- **Supplied entries**:
★ ★ ★ ★ ★ ★ ★

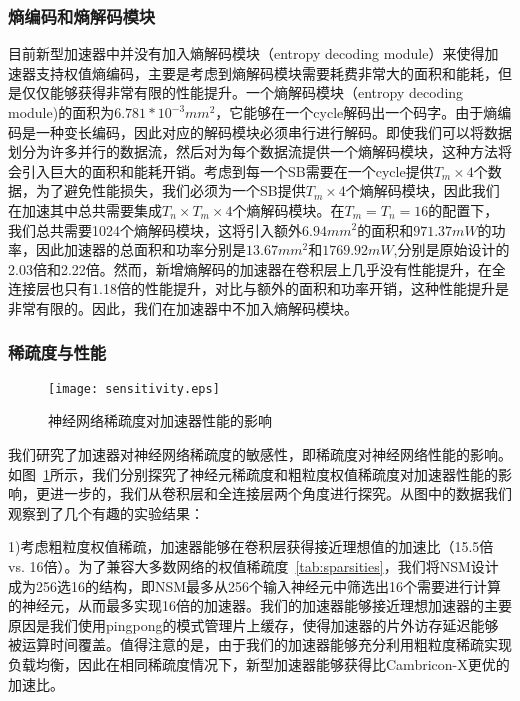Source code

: \subsubsection{熵编码和熵解码模块}
\label{subsubsec:encoding_hw}

目前新型加速器中并没有加入熵解码模块（entropy decoding module）来使得加速器支持权值熵编码，主要是考虑到熵解码模块需要耗费非常大的面积和能耗，但是仅仅能够获得非常有限的性能提升。一个熵解码模块（entropy decoding module)的面积为$6.781*10^{-3}mm^2$，它能够在一个cycle解码出一个码字。由于熵编码是一种变长编码，因此对应的解码模块必须串行进行解码。即使我们可以将数据划分为许多并行的数据流，然后对为每个数据流提供一个熵解码模块，这种方法将会引入巨大的面积和能耗开销。考虑到每一个SB需要在一个cycle提供$T_m\times 4$个数据，为了避免性能损失，我们必须为一个SB提供$T_m\times 4$个熵解码模块，因此我们在加速其中总共需要集成$T_n\times T_m\times 4$个熵解码模块。在$T_m = T_n = 16$的配置下，我们总共需要1024个熵解码模块，这将引入额外$6.94mm^2$的面积和$971.37mW$的功率，因此加速器的总面积和功率分别是$13.67mm^2$和$1769.92mW$,分别是原始设计的2.03倍和2.22倍。然而，新增熵解码的加速器在卷积层上几乎没有性能提升，在全连接层也只有1.18倍的性能提升，对比与额外的面积和功率开销，这种性能提升是非常有限的。因此，我们在加速器中不加入熵解码模块。

\subsubsection{稀疏度与性能}
\begin{figure}[h]
\centering
\texttt{[image: sensitivity.eps]}
\caption{神经网络稀疏度对加速器性能的影响}
\label{fig:sensitivity}
\end{figure}

我们研究了加速器对神经网络稀疏度的敏感性，即稀疏度对神经网络性能的影响。如图~\ref{fig:sensitivity}所示，我们分别探究了神经元稀疏度和粗粒度权值稀疏度对加速器性能的影响，更进一步的，我们从卷积层和全连接层两个角度进行探究。从图中的数据我们观察到了几个有趣的实验结果：

1)考虑粗粒度权值稀疏，加速器能够在卷积层获得接近理想值的加速比（15.5倍 vs. 16倍）。为了兼容大多数网络的权值稀疏度~\ref{tab:sparsities}，我们将NSM设计成为256选16的结构，即NSM最多从256个输入神经元中筛选出16个需要进行计算的神经元，从而最多实现16倍的加速器。我们的加速器能够接近理想加速器的主要原因是我们使用pingpong的模式管理片上缓存，使得加速器的片外访存延迟能够被运算时间覆盖。值得注意的是，由于我们的加速器能够充分利用粗粒度稀疏实现负载均衡，因此在相同稀疏度情况下，新型加速器能够获得比Cambricon-X更优的加速比。

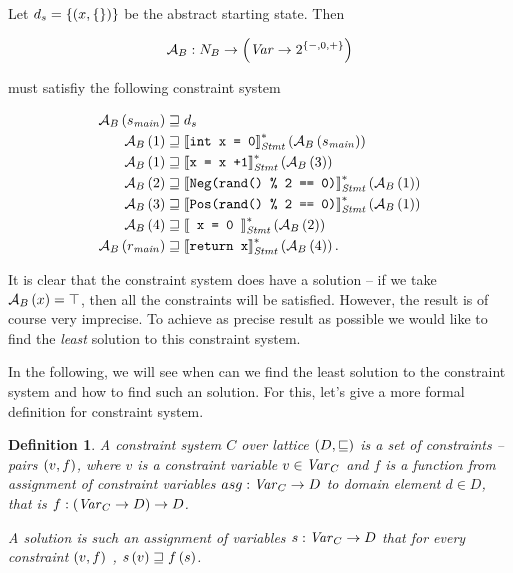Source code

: \documentclass[..thesis.tex]{subfiles}
\newtheorem{defin}{Definition}[section]
\begin{document}
Let $d_s = \left\lbrace \left( x, \left\lbrace \right\rbrace \right) \right\rbrace $ be the abstract starting state.
Then 

\begin{equation*}
\mathcal{A}_B : N_B \to \left( \mathit{Var} \to 2^{ \left\lbrace -, 0, + \right\rbrace } \right)
\end{equation*}

 must satisfiy the following constraint system

\begin{equation*}
  \begin{split}
    \mathcal{A}_B \left( s_{\mathit{main}} \right) & \sqsupseteq d_s \\
    \mathcal{A}_B \left( 1 \right) & \sqsupseteq \left\llbracket \text{\texttt{int x = 0}} \right\rrbracket_{\mathit{Stmt}}^{*} \left( \mathcal{A}_B \left( s_{\mathit{main}} \right) \right) \\
    \mathcal{A}_B \left( 1 \right) & \sqsupseteq \left\llbracket \text{\texttt{x = x +1}}  \right\rrbracket_{\mathit{Stmt}}^{*} \left( \mathcal{A}_B \left( 3 \right) \right) \\
    \mathcal{A}_B \left( 2 \right) & \sqsupseteq \left\llbracket  \text{\texttt{Neg(rand() \% 2 == 0)}}  \right\rrbracket_{\mathit{Stmt}}^{*} \left( \mathcal{A}_B \left( 1 \right) \right) \\
    \mathcal{A}_B \left( 3 \right) & \sqsupseteq \left\llbracket  \text{\texttt{Pos(rand() \% 2 == 0)}}  \right\rrbracket_{\mathit{Stmt}}^{*} \left( \mathcal{A}_B \left( 1 \right) \right) \\
    \mathcal{A}_B \left( 4 \right) & \sqsupseteq \left\llbracket \text{\texttt{ x = 0 }} \right\rrbracket_{\mathit{Stmt}}^{*} \left( \mathcal{A}_B \left( 2 \right) \right) \\
    \mathcal{A}_B \left( r_{\mathit{main}} \right)  & \sqsupseteq \left\llbracket  \text{\texttt{return x}}  \right\rrbracket_{\mathit{Stmt}}^{*} \left( \mathcal{A}_B \left( 4 \right) \right) \text{.}
  \end{split} 
\end{equation*}


It is clear that the constraint system does have a solution -- if we take $\mathcal{A}_B \left( x \right) = \top$, then all the constraints will be satisfied.
However, the result is of course very imprecise. To achieve as precise result as possible we  would like to find the \textit{least} solution to this constraint system. 

In the following, we will see when can we find the least solution to the constraint system and how to find such an solution. For this, let's give a more formal definition for constraint system.

\begin{defin}
A \textit{constraint system} $C$ over lattice $\left( D, \sqsubseteq \right)$ is a set of \textit{constraints} -- pairs $\left( v, f \right)$,
where $v$ is a constraint variable $v \in \mathit{Var}_C$ and $f$ is a function from assignment of constraint variables $asg: \mathit{Var}_C \to D$ to domain element $d \in D$,
that is $f : \left( \mathit{Var}_C \to D \right) \to D$.

A \textit{solution} is such an assignment of variables $s : \mathit{Var}_C -> D$ that for every constraint $\left( v, f \right)$ , $ s \left( v \right) \sqsupseteq f \left( s \right)$. 
\end{defin}
\end{document}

★ ★ ★ ★ ★ ★ ★

- **What the exercise asks**: Only lines holding the word "llbracket" are wanted; list them all from the material.

- **Solution to this problem**:
    \mathcal{A}_B \left( 1 \right) & \sqsupseteq \left\llbracket \text{\texttt{int x = 0}} \right\rrbracket_{\mathit{Stmt}}^{*} \left( \mathcal{A}_B \left( s_{\mathit{main}} \right) \right) \\
    \mathcal{A}_B \left( 1 \right) & \sqsupseteq \left\llbracket \text{\texttt{x = x +1}}  \right\rrbracket_{\mathit{Stmt}}^{*} \left( \mathcal{A}_B \left( 3 \right) \right) \\
    \mathcal{A}_B \left( 2 \right) & \sqsupseteq \left\llbracket  \text{\texttt{Neg(rand() \% 2 == 0)}}  \right\rrbracket_{\mathit{Stmt}}^{*} \left( \mathcal{A}_B \left( 1 \right) \right) \\
    \mathcal{A}_B \left( 3 \right) & \sqsupseteq \left\llbracket  \text{\texttt{Pos(rand() \% 2 == 0)}}  \right\rrbracket_{\mathit{Stmt}}^{*} \left( \mathcal{A}_B \left( 1 \right) \right) \\
    \mathcal{A}_B \left( 4 \right) & \sqsupseteq \left\llbracket \text{\texttt{ x = 0 }} \right\rrbracket_{\mathit{Stmt}}^{*} \left( \mathcal{A}_B \left( 2 \right) \right) \\
    \mathcal{A}_B \left( r_{\mathit{main}} \right)  & \sqsupseteq \left\llbracket  \text{\texttt{return x}}  \right\rrbracket_{\mathit{Stmt}}^{*} \left( \mathcal{A}_B \left( 4 \right) \right) \text{.}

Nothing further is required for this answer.